Most Outrageous: Attacking Moolah and Mae Young
The fall of 1999 brought with it an interesting new direction for the Jeff Jarrett character. He began targeting women, denouncing their contributions and bluntly stating they belonged in the kitchen.
Lilian Garcia, Debra, Miss Kitty, Ivory and Jacqueline are a few of the female wrestlers and personalities who were physically assaulted by the misogynistic Superstar. No woman was safe, no matter how old, as legendary badasses The Fabulous Moolah and Mae Young found out the hard way.
The duo, despite their advanced ages, were blasted with guitars or trapped in the Figure Four as Jarrett continued his crusade against the female sex.
In hindsight, the storyline was inappropriate, but the ridiculousness of Jarrett beating up on two old ladies stands out as a particularly questionable element of the program and easily one of the most outrageous moments of any of Jarrett's WWE runs.
Best: Teaming with Owen Hart
Early 1999 saw Jarrett wandering aimlessly around the WWE midcard with nothing to do of any real significance. That changed when writer Vince Russo opted to pair him and Owen Hart as a team.
The duo defeated Ken Shamrock and Big Bossman to capture the WWE Tag Team Championships in short order and wasted little time engaging the likes of Edge and Christian, D'Lo Brown and Mark Henry and The New Age Outlaws in title defenses.
The team's in-ring chemistry was undeniable.
Whether they were champions or not, Hart sparked something in Jarrett that helped him evolve into a performer capable of finding success in an era unlike any with which he was familiar.
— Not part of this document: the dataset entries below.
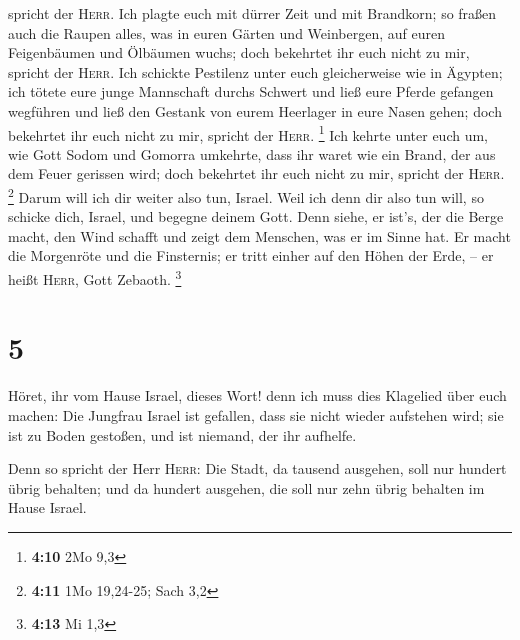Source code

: spricht der \textsc{Herr}.  Ich plagte euch mit dürrer
Zeit und mit Brandkorn; so fraßen auch die Raupen alles, was in euren
Gärten und Weinbergen, auf euren Feigenbäumen und Ölbäumen wuchs; doch
bekehrtet ihr euch nicht zu mir, spricht der \textsc{Herr}.
 Ich schickte Pestilenz unter euch gleicherweise wie in
Ägypten; ich tötete eure junge Mannschaft durchs Schwert und ließ eure
Pferde gefangen wegführen und ließ den Gestank von eurem Heerlager in
eure Nasen gehen; doch bekehrtet ihr euch nicht zu mir, spricht der
\textsc{Herr}. \footnote{\textbf{4:10} 2Mo 9,3}  Ich
kehrte unter euch um, wie Gott Sodom und Gomorra umkehrte, dass ihr
waret wie ein Brand, der aus dem Feuer gerissen wird; doch bekehrtet ihr
euch nicht zu mir, spricht der \textsc{Herr}. \footnote{\textbf{4:11}
  1Mo 19,24-25; Sach 3,2}  Darum will ich dir weiter also
tun, Israel. Weil ich denn dir also tun will, so schicke dich, Israel,
und begegne deinem Gott.  Denn siehe, er ist's, der die
Berge macht, den Wind schafft und zeigt dem Menschen, was er im Sinne
hat. Er macht die Morgenröte und die Finsternis; er tritt einher auf den
Höhen der Erde, -- er heißt \textsc{Herr}, Gott Zebaoth. \footnote{\textbf{4:13}
  Mi 1,3}

\hypertarget{section-1}{%
\section{5}\label{section-1}}

 Höret, ihr vom Hause Israel, dieses Wort! denn ich muss
dies Klagelied über euch machen:  Die Jungfrau Israel ist
gefallen, dass sie nicht wieder aufstehen wird; sie ist zu Boden
gestoßen, und ist niemand, der ihr aufhelfe.

 Denn so spricht der Herr \textsc{Herr}: Die Stadt, da
tausend ausgehen, soll nur hundert übrig behalten; und da hundert
ausgehen, die soll nur zehn übrig behalten im Hause Israel.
The manner in which they played off each other captivated audiences and made them a welcome addition to a division brimming with talent.
Unfortunately, tragedy struck in May of that year, taking Hart from family, friends and fans.
Best: Feud with Chyna
There are some who will point to the rivalry with Chyna as a dark period of Jarrett's WWE career, but in reality, it is as memorable as any other accomplishment he achieved during his time with McMahon's company.
Not only did he help carry The Ninth Wonder of the World to matches that were infinitely better than they had any right to be, but his selflessness was on full display, as he put her over stronger and cleaner than others in his position may have been inclined to.
The television segments involving Jarrett and his top contender were largely entertaining, even those that occasionally flirted with the boundary of good taste.
The storyline helped Chyna make history, which typically earns the most headlines, but Jarrett's contributions as a legitimately detestable heel elevated the program and made his opponent's victory that much more memorable and iconic.
Worst: G-Double O-Double N-Double E...GOONEE!
The March 26, 2001, episode of WCW Nitro, the final episode in the storied show's tumultuous history, featured a simulcast that also involved new owner Vince McMahon.
During the event, the billionaire owner of WWE addressed Jarrett's future, as the former WCW world champion made his way to the squared circle. Mocking his hand-created catchphrase for the competitor, McMahon uttered, "G-double O-double N-double E...GOONNEE!"
Yeah, that's not how you spell it. But take it up with the chairman of the board.
The moment could have been crushing for Jarrett and forced him to re-examine a career in the business his family had long been instrumental in.
Instead, it fueled him to start Total Nonstop Action Wrestling. The rest, as they say, is history.
Jarrett took a terrible moment, one that would have been humiliating and defeating, and turned it into a driving force for his career for the next 15 years.